## Data in this exercise
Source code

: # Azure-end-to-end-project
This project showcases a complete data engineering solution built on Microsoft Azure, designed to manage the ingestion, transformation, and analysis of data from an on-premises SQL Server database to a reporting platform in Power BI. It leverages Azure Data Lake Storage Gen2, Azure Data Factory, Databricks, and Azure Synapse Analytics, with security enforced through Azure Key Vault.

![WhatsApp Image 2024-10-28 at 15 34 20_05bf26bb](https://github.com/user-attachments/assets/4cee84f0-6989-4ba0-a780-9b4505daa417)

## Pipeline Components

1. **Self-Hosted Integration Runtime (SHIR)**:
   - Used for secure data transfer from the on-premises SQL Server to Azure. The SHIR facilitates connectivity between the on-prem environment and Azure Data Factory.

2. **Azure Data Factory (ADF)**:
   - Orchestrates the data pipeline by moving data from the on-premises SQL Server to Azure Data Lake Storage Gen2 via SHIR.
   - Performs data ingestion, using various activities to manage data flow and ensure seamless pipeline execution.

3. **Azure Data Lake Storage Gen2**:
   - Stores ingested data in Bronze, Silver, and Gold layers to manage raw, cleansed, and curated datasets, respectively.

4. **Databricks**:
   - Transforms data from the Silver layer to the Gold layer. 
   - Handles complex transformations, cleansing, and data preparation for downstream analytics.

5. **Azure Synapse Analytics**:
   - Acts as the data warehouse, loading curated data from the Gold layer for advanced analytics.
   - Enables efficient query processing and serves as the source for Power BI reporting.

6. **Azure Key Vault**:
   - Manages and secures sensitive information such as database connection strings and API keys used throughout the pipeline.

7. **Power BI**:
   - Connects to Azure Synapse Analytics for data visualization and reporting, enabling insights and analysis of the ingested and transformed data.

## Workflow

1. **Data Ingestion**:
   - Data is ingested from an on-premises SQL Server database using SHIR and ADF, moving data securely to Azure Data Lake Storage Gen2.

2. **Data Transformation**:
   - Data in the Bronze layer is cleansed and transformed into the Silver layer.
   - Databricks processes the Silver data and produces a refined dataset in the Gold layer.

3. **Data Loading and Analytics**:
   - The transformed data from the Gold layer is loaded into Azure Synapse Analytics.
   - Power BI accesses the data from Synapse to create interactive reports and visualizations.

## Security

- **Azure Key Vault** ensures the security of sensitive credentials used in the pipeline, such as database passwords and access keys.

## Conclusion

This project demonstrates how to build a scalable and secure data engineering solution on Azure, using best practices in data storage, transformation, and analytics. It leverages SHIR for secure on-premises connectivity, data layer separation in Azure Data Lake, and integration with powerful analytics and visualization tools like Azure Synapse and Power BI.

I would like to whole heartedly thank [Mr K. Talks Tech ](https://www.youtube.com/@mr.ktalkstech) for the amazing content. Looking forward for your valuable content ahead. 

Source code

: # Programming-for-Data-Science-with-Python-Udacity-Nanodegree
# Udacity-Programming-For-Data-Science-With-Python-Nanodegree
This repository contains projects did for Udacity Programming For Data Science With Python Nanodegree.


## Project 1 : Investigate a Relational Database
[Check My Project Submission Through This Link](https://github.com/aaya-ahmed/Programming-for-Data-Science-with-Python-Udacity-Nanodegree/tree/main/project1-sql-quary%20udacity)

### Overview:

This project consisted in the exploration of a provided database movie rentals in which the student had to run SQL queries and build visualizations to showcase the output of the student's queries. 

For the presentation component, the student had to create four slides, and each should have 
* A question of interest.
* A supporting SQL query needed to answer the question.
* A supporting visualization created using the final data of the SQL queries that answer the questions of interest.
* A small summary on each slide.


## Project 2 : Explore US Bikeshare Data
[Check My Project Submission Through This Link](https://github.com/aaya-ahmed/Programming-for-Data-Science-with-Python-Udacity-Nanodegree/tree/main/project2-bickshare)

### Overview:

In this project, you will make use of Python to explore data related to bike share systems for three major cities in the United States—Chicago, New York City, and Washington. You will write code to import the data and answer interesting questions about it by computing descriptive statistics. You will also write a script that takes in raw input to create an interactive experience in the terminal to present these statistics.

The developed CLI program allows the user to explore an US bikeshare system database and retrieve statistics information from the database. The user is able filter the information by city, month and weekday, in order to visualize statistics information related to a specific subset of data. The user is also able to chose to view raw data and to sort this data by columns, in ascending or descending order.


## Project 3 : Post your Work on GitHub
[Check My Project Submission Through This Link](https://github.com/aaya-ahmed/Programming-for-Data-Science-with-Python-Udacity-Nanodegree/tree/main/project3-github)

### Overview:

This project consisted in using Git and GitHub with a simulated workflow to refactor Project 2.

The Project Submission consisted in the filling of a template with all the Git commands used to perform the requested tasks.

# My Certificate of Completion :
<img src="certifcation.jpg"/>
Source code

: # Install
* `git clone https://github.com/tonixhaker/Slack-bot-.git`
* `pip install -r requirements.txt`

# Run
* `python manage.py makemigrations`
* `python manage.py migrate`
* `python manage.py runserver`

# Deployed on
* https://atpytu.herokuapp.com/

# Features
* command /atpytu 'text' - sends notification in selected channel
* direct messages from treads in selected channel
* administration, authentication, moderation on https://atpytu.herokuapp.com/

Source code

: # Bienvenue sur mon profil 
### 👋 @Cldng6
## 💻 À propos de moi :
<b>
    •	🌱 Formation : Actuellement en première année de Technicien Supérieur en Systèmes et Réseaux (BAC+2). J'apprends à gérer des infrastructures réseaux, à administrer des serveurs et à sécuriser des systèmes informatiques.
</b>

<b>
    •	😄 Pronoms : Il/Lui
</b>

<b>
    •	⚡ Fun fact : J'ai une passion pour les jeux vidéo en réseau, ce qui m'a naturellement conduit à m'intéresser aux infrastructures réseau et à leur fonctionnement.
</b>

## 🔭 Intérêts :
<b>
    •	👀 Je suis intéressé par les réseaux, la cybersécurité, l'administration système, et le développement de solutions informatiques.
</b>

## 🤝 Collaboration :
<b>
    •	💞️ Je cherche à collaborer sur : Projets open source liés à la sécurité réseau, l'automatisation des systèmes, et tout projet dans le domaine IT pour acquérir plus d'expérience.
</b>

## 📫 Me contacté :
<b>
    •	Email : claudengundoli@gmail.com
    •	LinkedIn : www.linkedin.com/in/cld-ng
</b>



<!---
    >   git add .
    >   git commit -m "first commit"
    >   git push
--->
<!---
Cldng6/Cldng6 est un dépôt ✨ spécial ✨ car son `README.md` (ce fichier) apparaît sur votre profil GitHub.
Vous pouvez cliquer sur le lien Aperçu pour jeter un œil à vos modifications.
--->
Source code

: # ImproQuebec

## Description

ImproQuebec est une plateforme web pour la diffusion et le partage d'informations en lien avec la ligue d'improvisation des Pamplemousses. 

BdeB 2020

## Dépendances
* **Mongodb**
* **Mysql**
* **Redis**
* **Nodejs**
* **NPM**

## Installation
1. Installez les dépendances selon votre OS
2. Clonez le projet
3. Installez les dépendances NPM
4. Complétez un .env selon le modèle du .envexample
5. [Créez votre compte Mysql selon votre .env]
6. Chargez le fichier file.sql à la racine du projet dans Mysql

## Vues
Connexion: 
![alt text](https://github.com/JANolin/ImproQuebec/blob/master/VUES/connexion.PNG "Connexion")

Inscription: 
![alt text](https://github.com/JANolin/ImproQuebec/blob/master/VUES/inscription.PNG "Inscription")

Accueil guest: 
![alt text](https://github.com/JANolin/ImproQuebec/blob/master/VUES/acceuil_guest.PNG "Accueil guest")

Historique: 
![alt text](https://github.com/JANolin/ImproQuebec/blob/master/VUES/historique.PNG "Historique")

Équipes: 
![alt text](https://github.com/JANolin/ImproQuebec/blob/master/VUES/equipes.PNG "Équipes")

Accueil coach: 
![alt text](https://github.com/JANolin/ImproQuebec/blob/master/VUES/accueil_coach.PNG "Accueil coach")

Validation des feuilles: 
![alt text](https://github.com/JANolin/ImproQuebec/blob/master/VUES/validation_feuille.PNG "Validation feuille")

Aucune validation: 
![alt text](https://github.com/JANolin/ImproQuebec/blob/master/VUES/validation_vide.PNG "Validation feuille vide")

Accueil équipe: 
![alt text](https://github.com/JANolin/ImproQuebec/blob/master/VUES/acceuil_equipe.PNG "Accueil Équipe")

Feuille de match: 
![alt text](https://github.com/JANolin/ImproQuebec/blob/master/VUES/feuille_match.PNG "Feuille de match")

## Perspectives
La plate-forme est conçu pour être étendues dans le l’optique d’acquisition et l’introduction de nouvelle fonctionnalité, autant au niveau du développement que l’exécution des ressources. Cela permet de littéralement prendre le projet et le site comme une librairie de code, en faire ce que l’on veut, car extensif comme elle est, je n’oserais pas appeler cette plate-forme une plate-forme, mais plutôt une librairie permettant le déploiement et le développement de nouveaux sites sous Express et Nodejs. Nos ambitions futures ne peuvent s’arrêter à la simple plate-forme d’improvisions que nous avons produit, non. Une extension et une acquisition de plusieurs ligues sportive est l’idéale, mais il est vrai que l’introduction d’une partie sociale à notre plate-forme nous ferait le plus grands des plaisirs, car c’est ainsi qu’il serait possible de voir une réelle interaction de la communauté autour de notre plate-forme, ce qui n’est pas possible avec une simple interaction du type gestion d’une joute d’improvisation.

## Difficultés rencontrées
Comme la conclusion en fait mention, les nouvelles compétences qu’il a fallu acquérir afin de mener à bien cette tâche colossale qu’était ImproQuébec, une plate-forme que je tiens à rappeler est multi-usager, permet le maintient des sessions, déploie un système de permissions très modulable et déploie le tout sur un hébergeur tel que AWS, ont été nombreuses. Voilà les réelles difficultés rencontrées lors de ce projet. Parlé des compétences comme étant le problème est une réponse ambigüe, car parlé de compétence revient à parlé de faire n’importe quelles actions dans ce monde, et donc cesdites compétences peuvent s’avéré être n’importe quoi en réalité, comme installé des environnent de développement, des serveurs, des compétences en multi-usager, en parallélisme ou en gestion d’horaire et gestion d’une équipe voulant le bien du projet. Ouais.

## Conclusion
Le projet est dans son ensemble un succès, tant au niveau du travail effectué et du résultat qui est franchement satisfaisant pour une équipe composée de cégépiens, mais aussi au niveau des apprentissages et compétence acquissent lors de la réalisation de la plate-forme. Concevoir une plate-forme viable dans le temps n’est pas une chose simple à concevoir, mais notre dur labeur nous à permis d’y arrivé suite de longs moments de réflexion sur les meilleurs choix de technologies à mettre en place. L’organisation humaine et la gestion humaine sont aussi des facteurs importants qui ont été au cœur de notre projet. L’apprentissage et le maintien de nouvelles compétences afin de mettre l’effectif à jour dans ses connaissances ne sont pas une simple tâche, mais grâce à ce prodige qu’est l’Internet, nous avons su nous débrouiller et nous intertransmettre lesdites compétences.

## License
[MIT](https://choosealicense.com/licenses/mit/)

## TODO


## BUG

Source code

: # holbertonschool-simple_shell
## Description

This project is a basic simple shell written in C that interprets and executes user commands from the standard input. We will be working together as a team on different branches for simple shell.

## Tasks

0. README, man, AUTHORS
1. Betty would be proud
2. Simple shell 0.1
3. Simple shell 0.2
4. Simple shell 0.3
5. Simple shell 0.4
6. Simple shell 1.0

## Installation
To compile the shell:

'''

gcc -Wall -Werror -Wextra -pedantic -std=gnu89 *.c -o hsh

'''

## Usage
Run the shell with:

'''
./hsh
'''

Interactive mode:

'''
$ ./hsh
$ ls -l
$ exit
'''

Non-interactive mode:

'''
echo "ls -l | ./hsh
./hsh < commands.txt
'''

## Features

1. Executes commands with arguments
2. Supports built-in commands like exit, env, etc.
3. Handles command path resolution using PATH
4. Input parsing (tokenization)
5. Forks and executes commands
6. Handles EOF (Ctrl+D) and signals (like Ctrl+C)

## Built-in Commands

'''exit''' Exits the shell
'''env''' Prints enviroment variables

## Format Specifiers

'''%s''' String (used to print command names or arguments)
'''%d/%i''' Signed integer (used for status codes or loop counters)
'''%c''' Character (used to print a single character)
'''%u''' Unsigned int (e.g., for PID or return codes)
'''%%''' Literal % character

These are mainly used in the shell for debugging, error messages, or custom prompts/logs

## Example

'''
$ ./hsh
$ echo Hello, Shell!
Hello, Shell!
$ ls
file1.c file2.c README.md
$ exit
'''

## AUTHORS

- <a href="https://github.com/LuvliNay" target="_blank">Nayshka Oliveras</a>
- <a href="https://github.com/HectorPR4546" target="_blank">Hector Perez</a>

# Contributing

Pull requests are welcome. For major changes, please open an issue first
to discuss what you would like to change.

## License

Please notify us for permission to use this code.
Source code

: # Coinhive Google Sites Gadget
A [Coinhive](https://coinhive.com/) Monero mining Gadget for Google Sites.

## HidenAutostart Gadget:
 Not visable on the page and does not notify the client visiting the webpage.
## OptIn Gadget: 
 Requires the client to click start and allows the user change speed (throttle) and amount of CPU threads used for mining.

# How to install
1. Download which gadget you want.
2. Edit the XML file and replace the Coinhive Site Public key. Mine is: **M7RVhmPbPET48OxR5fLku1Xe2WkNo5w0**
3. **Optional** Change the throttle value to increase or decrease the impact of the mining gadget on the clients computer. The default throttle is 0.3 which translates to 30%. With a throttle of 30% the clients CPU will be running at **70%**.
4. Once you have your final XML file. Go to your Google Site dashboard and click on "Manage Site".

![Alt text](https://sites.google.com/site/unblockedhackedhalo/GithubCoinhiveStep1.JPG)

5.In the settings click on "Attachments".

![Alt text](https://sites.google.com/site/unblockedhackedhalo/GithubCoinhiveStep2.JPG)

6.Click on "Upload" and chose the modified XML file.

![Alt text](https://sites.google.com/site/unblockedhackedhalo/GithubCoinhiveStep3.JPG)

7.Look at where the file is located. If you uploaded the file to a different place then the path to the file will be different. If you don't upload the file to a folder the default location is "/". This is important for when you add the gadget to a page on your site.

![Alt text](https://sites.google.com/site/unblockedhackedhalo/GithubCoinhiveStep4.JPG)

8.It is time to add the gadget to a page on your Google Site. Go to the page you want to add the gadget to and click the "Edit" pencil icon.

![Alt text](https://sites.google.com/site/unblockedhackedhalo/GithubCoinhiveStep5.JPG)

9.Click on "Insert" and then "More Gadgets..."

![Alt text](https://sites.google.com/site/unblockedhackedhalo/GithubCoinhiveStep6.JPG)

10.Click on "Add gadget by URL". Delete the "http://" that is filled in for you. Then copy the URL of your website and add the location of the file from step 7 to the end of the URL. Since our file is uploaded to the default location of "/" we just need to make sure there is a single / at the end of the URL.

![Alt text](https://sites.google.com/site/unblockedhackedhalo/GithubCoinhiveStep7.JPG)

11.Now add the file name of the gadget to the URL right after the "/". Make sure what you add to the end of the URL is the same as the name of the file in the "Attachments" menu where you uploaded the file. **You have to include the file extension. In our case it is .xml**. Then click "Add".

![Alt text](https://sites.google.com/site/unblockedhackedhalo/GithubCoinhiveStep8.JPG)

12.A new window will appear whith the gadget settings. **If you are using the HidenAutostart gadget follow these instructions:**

## Exercise objective
If a line in the listing has "match" in it, report that line.

## Exercise response
Feuille de match: 
![alt text](https://github.com/JANolin/ImproQuebec/blob/master/VUES/feuille_match.PNG "Feuille de match")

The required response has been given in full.